Actinic keratosis facts

  • An actinic keratosis is a small, rough spot occurring on skin that has been chronically exposed to the sun.
  • Actinic keratosis is also known as a solar keratosis.
  • Actinic keratoses occur most commonly in fair-skinned people after years of sun exposure.
  • Common locations for actinic keratoses are the face, scalp, ears, back of the neck, upper chest, as well as the tops of the hands and forearms.
  • Actinic keratoses are precancerous, which means they can develop into skin cancer.
  • Doctors can usually diagnose an actinic keratosis just by physical examination.
  • The best treatment for an actinic keratoses is prevention by minimizing sun exposure.
  • Treatments for actinic keratoses include cryosurgery, scraping or burning, 5-fluorouracil cream, imiquimod (Aldara), diclofenac (Voltaren, Cataflam, Voltaren-XR, Cambia), ingenol mebutate (Picato), TCA skin peels, and photodynamic therapy.

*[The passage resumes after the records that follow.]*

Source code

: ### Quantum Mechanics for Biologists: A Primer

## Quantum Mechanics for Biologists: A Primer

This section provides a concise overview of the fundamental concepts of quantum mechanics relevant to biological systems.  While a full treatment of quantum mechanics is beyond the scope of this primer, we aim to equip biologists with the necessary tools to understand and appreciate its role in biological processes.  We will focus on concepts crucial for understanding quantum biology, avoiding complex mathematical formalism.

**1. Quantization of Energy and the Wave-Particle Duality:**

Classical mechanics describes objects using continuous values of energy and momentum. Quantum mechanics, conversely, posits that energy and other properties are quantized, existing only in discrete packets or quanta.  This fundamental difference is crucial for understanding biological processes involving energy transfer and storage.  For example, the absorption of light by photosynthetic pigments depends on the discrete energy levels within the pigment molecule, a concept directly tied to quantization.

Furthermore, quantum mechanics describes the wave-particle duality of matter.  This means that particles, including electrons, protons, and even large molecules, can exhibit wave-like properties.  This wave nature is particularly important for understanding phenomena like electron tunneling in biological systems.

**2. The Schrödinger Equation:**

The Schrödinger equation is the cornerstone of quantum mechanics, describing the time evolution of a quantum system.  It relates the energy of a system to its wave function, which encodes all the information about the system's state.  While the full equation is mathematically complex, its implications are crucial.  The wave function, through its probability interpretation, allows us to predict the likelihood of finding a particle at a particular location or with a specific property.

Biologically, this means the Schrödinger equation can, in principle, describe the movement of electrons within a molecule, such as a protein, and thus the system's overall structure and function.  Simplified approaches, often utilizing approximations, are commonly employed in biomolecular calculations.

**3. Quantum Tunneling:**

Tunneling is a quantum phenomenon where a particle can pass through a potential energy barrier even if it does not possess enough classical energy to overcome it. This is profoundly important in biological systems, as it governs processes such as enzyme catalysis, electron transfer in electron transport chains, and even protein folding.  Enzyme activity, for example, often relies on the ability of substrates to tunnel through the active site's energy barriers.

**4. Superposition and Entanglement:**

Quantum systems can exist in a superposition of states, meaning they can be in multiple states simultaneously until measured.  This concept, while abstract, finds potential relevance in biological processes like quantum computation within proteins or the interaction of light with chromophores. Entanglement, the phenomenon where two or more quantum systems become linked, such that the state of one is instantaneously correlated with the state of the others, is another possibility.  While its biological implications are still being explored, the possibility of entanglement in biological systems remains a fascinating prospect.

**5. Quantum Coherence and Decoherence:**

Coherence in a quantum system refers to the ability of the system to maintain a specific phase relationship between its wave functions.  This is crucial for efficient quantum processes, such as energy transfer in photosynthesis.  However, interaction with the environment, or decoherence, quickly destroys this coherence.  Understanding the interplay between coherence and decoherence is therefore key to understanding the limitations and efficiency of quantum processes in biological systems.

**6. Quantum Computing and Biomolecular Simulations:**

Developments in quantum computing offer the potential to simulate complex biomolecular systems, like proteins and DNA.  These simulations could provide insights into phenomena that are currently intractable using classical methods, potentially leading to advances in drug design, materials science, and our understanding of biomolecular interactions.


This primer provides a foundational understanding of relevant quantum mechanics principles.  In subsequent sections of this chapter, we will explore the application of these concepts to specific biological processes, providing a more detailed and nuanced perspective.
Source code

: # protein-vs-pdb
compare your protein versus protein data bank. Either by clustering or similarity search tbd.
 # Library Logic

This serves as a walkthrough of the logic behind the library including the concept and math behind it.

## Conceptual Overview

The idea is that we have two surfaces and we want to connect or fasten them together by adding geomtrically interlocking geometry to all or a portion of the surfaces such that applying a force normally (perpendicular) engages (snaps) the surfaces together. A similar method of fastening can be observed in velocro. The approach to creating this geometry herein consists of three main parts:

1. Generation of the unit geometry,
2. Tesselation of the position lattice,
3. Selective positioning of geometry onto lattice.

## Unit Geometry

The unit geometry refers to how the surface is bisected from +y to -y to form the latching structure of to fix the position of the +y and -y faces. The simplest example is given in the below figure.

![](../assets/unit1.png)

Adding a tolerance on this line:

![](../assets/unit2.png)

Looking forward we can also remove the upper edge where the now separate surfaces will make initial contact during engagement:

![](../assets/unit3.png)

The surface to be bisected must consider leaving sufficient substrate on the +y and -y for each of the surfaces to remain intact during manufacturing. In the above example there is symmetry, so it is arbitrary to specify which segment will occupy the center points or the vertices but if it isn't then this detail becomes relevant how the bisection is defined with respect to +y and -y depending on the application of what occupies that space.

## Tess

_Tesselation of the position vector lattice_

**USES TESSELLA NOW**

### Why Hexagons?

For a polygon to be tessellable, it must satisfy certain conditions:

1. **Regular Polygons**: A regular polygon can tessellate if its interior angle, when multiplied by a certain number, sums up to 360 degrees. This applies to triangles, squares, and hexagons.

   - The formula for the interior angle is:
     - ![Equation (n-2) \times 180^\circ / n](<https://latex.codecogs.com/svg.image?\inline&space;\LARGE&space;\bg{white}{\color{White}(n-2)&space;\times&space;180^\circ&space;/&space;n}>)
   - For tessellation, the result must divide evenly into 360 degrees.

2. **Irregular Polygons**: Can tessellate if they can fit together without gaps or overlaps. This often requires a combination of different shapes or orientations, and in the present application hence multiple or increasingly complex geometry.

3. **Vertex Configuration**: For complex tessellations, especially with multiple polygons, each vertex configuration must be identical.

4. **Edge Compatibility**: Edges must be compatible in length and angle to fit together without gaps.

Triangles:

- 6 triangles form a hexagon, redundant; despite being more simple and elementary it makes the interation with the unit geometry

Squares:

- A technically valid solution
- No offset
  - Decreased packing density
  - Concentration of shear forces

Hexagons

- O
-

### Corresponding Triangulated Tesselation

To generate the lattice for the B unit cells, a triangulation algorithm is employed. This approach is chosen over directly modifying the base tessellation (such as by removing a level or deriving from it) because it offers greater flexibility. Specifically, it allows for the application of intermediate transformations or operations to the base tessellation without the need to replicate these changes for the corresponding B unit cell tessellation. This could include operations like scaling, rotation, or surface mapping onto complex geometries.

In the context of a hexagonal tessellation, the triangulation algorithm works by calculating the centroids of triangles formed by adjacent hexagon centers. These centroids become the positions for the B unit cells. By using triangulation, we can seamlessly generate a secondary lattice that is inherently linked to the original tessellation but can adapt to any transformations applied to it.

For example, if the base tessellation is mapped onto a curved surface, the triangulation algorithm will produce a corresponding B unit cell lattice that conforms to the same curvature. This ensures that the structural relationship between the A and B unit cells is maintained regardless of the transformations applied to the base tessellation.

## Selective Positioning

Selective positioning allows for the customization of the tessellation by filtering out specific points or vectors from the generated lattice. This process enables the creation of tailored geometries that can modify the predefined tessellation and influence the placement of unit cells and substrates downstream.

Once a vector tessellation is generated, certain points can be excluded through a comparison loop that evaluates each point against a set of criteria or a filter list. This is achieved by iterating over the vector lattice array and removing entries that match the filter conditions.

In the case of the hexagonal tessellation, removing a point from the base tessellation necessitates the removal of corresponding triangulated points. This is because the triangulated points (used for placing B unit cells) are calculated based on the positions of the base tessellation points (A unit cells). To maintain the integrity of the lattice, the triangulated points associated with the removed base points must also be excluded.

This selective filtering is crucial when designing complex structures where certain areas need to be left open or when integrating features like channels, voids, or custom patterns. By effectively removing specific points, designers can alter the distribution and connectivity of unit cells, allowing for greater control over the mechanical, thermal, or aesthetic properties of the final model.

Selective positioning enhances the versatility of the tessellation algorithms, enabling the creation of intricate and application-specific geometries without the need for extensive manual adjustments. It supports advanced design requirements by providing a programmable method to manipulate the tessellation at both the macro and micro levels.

What is an actinic keratosis, and what does it look like?

An actinic keratosis (AK) is a small, rough spot occurring on skin that develops because of chronic sun exposure. Actinic keratoses generally range in size between 2-6 mm in diameter (between the size of a pencil point and that of an eraser). They are usually reddish in color, with a rough texture and often have a white or yellowish scale on top. There is often a prickling pain felt when it is touched. Actinic keratosis often occurs against a background of sun damage, including sallowness, wrinkles, and excess superficial blood vessels. Actinic keratosis is also referred to as a solar keratosis.

Specialized forms of actinic keratoses include cutaneous horns, in which the skin protrudes in a thick, hornlike manner, and actinic cheilitis, a scaling and roughness of the lower lip and blurring of the border of the lip and adjacent skin. There are other causes of cutaneous horns, including warts and age spots (seborrheic keratoses).